* **Instructions to follow**
Without the pictures, can you quote each line below exactly?

(Records from a data collection)
___
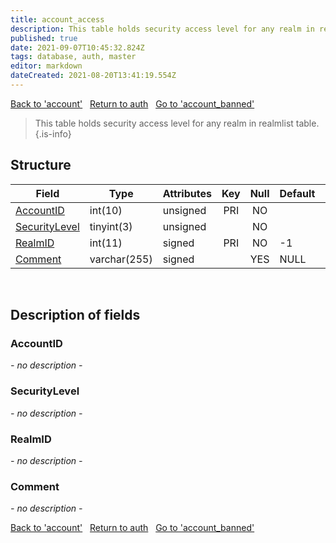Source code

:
 ```yaml
---
title: account_access
description: This table holds security access level for any realm in realmlist table.
published: true
date: 2021-09-07T10:45:32.824Z
tags: database, auth, master
editor: markdown
dateCreated: 2021-08-20T13:41:19.554Z
---
```


<a href="https://trinitycore.info/en/database/master/auth/account" class="mt-5 v-btn v-btn--depressed v-btn--flat v-btn--outlined theme--light v-size--default darkblue--text text--lighten-3"><span class="v-btn__content"><i aria-hidden="true" class="v-icon notranslate v-icon--left mdi mdi-arrow-left theme--light"></i><span>Back to 'account'</span></span></a>&nbsp;&nbsp;&nbsp;<a href="https://trinitycore.info/en/database/master/auth/home" class="mt-5 v-btn v-btn--depressed v-btn--flat v-btn--outlined theme--light v-size--default darkblue--text text--lighten-3"><span class="v-btn__content"><i aria-hidden="true" class="v-icon notranslate v-icon--left mdi mdi-home-outline theme--light"></i><span>Return to auth</span></span></a>&nbsp;&nbsp;&nbsp;<a href="https://trinitycore.info/en/database/master/auth/account_banned" class="mt-5 v-btn v-btn--depressed v-btn--flat v-btn--outlined theme--light v-size--default darkblue--text text--lighten-3"><span class="v-btn__content"><span>Go to 'account_banned'</span><i aria-hidden="true" class="v-icon notranslate v-icon--right mdi mdi-arrow-right theme--light"></i></span></a>

> This table holds security access level for any realm in realmlist table.
{.is-info}


## Structure

| Field | Type | Attributes | Key | Null | Default | Extra | Comment |
|---|---|---|:---:|:---:|---|---|---|
| [AccountID](#AccountID) | int(10) | unsigned | PRI | NO |  |  |  |
| [SecurityLevel](#SecurityLevel) | tinyint(3) | unsigned |  | NO |  |  |  |
| [RealmID](#SecurityLevel) | int(11) | signed | PRI | NO | -1 |  |  |
| [Comment](#SecurityLevel) | varchar(255) | signed |  | YES | NULL |  |  |

&nbsp;
## Description of fields

### AccountID
*- no description -*
&nbsp;

### SecurityLevel
*- no description -*
&nbsp;

### RealmID
*- no description -*
&nbsp;

### Comment
*- no description -*
&nbsp;

<a href="https://trinitycore.info/en/database/master/auth/account" class="mt-5 v-btn v-btn--depressed v-btn--flat v-btn--outlined theme--light v-size--default darkblue--text text--lighten-3"><span class="v-btn__content"><i aria-hidden="true" class="v-icon notranslate v-icon--left mdi mdi-arrow-left theme--light"></i><span>Back to 'account'</span></span></a>&nbsp;&nbsp;&nbsp;<a href="https://trinitycore.info/en/database/master/auth/home" class="mt-5 v-btn v-btn--depressed v-btn--flat v-btn--outlined theme--light v-size--default darkblue--text text--lighten-3"><span class="v-btn__content"><i aria-hidden="true" class="v-icon notranslate v-icon--left mdi mdi-home-outline theme--light"></i><span>Return to auth</span></span></a>&nbsp;&nbsp;&nbsp;<a href="https://trinitycore.info/en/database/master/auth/account_banned" class="mt-5 v-btn v-btn--depressed v-btn--flat v-btn--outlined theme--light v-size--default darkblue--text text--lighten-3"><span class="v-btn__content"><span>Go to 'account_banned'</span><i aria-hidden="true" class="v-icon notranslate v-icon--right mdi mdi-arrow-right theme--light"></i></span></a>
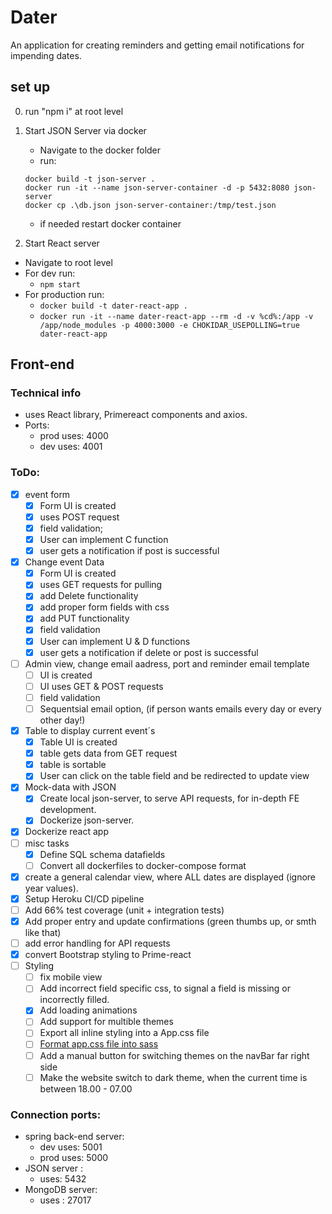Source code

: # Dater

An application for creating reminders and getting email notifications for impending dates.

## set up

0. run "npm i" at root level

1. Start JSON Server via docker

    - Navigate to the docker folder
    - run:
    ```
    docker build -t json-server .
    docker run -it --name json-server-container -d -p 5432:8080 json-server
    docker cp .\db.json json-server-container:/tmp/test.json
    ```
    - if needed restart docker container

2. Start React server

-   Navigate to root level
-   For dev run:
    -   `npm start`
-   For production run:
    -   `docker build -t dater-react-app .`
    -   `docker run -it --name dater-react-app --rm -d -v %cd%:/app -v /app/node_modules -p 4000:3000 -e CHOKIDAR_USEPOLLING=true dater-react-app`

## Front-end

### Technical info

-   uses React library, Primereact components and axios.
-   Ports:
    -   prod uses: 4000
    -   dev uses: 4001

### ToDo:

-   [x] event form
    -   [x] Form UI is created
    -   [x] uses POST request
    -   [x] field validation;
    -   [x] User can implement C function
    -   [x] user gets a notification if post is successful
-   [x] Change event Data
    -   [x] Form UI is created
    -   [x] uses GET requests for pulling
    -   [x] add Delete functionality
    -   [x] add proper form fields with css
    -   [x] add PUT functionality
    -   [x] field validation
    -   [x] User can implement U & D functions
    -   [x] user gets a notification if delete or post is successful
-   [ ] Admin view, change email aadress, port and reminder email template
    -   [ ] UI is created
    -   [ ] UI uses GET & POST requests
    -   [ ] field validation
    -   [ ] Sequentsial email option, (if person wants emails every day or every other day!)
-   [x] Table to display current event´s
    -   [x] Table UI is created
    -   [x] table gets data from GET request
    -   [x] table is sortable
    -   [x] User can click on the table field and be redirected to update view
-   [x] Mock-data with JSON
    -   [x] Create local json-server, to serve API requests, for in-depth FE development.
    -   [x] Dockerize json-server.
-   [x] Dockerize react app
-   [ ] misc tasks
    -   [x] Define SQL schema datafields
    -   [ ] Convert all dockerfiles to docker-compose format
- [x] create a general calendar view, where ALL dates are displayed (ignore year values).
- [x] Setup Heroku CI/CD pipeline
- [ ] Add 66% test coverage (unit + integration tests)
- [x] Add proper entry and update confirmations (green thumbs up, or smth like that)
- [ ] add error handling for API requests
- [x] convert Bootstrap styling to Prime-react
- [ ] Styling
    - [ ] fix mobile view
    - [ ] Add incorrect field specific css, to signal a field is missing or incorrectly filled. 
    - [x] Add loading animations
    - [ ] Add support for multible themes
    - [ ] Export all inline styling into a App.css file
    - [ ] [Format app.css file into sass](https://medium.com/how-to-react/use-sass-in-react-js-bbeb0b94f8a6)
    - [ ] Add a manual button for switching themes on the navBar far right side
    - [ ] Make the website switch to dark theme, when the current time is between 18.00 - 07.00

### Connection ports:
- spring back-end server:
    -   dev uses: 5001
    -   prod uses: 5000
- JSON server : 
    - uses: 5432
- MongoDB server:
    - uses : 27017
___
* **Task solution**
Source code

:
 ```yaml
---
title: account_access
description: This table holds security access level for any realm in realmlist table.
published: true
date: 2021-09-07T10:45:32.824Z
tags: database, auth, master
editor: markdown
dateCreated: 2021-08-20T13:41:19.554Z
---
```


<a href="https://trinitycore.info/en/database/master/auth/account" class="mt-5 v-btn v-btn--depressed v-btn--flat v-btn--outlined theme--light v-size--default darkblue--text text--lighten-3"><span class="v-btn__content"><i aria-hidden="true" class="v-icon notranslate v-icon--left mdi mdi-arrow-left theme--light"></i><span>Back to 'account'</span></span></a>&nbsp;&nbsp;&nbsp;<a href="https://trinitycore.info/en/database/master/auth/home" class="mt-5 v-btn v-btn--depressed v-btn--flat v-btn--outlined theme--light v-size--default darkblue--text text--lighten-3"><span class="v-btn__content"><i aria-hidden="true" class="v-icon notranslate v-icon--left mdi mdi-home-outline theme--light"></i><span>Return to auth</span></span></a>&nbsp;&nbsp;&nbsp;<a href="https://trinitycore.info/en/database/master/auth/account_banned" class="mt-5 v-btn v-btn--depressed v-btn--flat v-btn--outlined theme--light v-size--default darkblue--text text--lighten-3"><span class="v-btn__content"><span>Go to 'account_banned'</span><i aria-hidden="true" class="v-icon notranslate v-icon--right mdi mdi-arrow-right theme--light"></i></span></a>

> This table holds security access level for any realm in realmlist table.
{.is-info}


## Structure

| Field | Type | Attributes | Key | Null | Default | Extra | Comment |
|---|---|---|:---:|:---:|---|---|---|
| [AccountID](#AccountID) | int(10) | unsigned | PRI | NO |  |  |  |
| [SecurityLevel](#SecurityLevel) | tinyint(3) | unsigned |  | NO |  |  |  |
| [RealmID](#SecurityLevel) | int(11) | signed | PRI | NO | -1 |  |  |
| [Comment](#SecurityLevel) | varchar(255) | signed |  | YES | NULL |  |  |

&nbsp;
## Description of fields

### AccountID
*- no description -*
&nbsp;

### SecurityLevel
*- no description -*
&nbsp;

### RealmID
*- no description -*
&nbsp;

### Comment
*- no description -*
&nbsp;

<a href="https://trinitycore.info/en/database/master/auth/account" class="mt-5 v-btn v-btn--depressed v-btn--flat v-btn--outlined theme--light v-size--default darkblue--text text--lighten-3"><span class="v-btn__content"><i aria-hidden="true" class="v-icon notranslate v-icon--left mdi mdi-arrow-left theme--light"></i><span>Back to 'account'</span></span></a>&nbsp;&nbsp;&nbsp;<a href="https://trinitycore.info/en/database/master/auth/home" class="mt-5 v-btn v-btn--depressed v-btn--flat v-btn--outlined theme--light v-size--default darkblue--text text--lighten-3"><span class="v-btn__content"><i aria-hidden="true" class="v-icon notranslate v-icon--left mdi mdi-home-outline theme--light"></i><span>Return to auth</span></span></a>&nbsp;&nbsp;&nbsp;<a href="https://trinitycore.info/en/database/master/auth/account_banned" class="mt-5 v-btn v-btn--depressed v-btn--flat v-btn--outlined theme--light v-size--default darkblue--text text--lighten-3"><span class="v-btn__content"><span>Go to 'account_banned'</span><i aria-hidden="true" class="v-icon notranslate v-icon--right mdi mdi-arrow-right theme--light"></i></span></a>
Source code

: # Dater

An application for creating reminders and getting email notifications for impending dates.

## set up

0. run "npm i" at root level

1. Start JSON Server via docker

    - Navigate to the docker folder
    - run:
    ```
    docker build -t json-server .
    docker run -it --name json-server-container -d -p 5432:8080 json-server
    docker cp .\db.json json-server-container:/tmp/test.json
    ```
    - if needed restart docker container

2. Start React server

-   Navigate to root level
-   For dev run:
    -   `npm start`
-   For production run:
    -   `docker build -t dater-react-app .`
    -   `docker run -it --name dater-react-app --rm -d -v %cd%:/app -v /app/node_modules -p 4000:3000 -e CHOKIDAR_USEPOLLING=true dater-react-app`

## Front-end

### Technical info

-   uses React library, Primereact components and axios.
-   Ports:
    -   prod uses: 4000
    -   dev uses: 4001

### ToDo:

-   [x] event form
    -   [x] Form UI is created
    -   [x] uses POST request
    -   [x] field validation;
    -   [x] User can implement C function
    -   [x] user gets a notification if post is successful
-   [x] Change event Data
    -   [x] Form UI is created
    -   [x] uses GET requests for pulling
    -   [x] add Delete functionality
    -   [x] add proper form fields with css
    -   [x] add PUT functionality
    -   [x] field validation
    -   [x] User can implement U & D functions
    -   [x] user gets a notification if delete or post is successful
-   [ ] Admin view, change email aadress, port and reminder email template
    -   [ ] UI is created
    -   [ ] UI uses GET & POST requests
    -   [ ] field validation
    -   [ ] Sequentsial email option, (if person wants emails every day or every other day!)
-   [x] Table to display current event´s
    -   [x] Table UI is created
    -   [x] table gets data from GET request
    -   [x] table is sortable
    -   [x] User can click on the table field and be redirected to update view
-   [x] Mock-data with JSON
    -   [x] Create local json-server, to serve API requests, for in-depth FE development.
    -   [x] Dockerize json-server.
-   [x] Dockerize react app
-   [ ] misc tasks
    -   [x] Define SQL schema datafields
    -   [ ] Convert all dockerfiles to docker-compose format
- [x] create a general calendar view, where ALL dates are displayed (ignore year values).
- [x] Setup Heroku CI/CD pipeline
- [ ] Add 66% test coverage (unit + integration tests)
- [x] Add proper entry and update confirmations (green thumbs up, or smth like that)
- [ ] add error handling for API requests
- [x] convert Bootstrap styling to Prime-react
- [ ] Styling
    - [ ] fix mobile view
    - [ ] Add incorrect field specific css, to signal a field is missing or incorrectly filled. 
    - [x] Add loading animations
    - [ ] Add support for multible themes
    - [ ] Export all inline styling into a App.css file
    - [ ] [Format app.css file into sass](https://medium.com/how-to-react/use-sass-in-react-js-bbeb0b94f8a6)
    - [ ] Add a manual button for switching themes on the navBar far right side
    - [ ] Make the website switch to dark theme, when the current time is between 18.00 - 07.00

### Connection ports:
- spring back-end server:
    -   dev uses: 5001
    -   prod uses: 5000
- JSON server : 
    - uses: 5432
- MongoDB server:
    - uses : 27017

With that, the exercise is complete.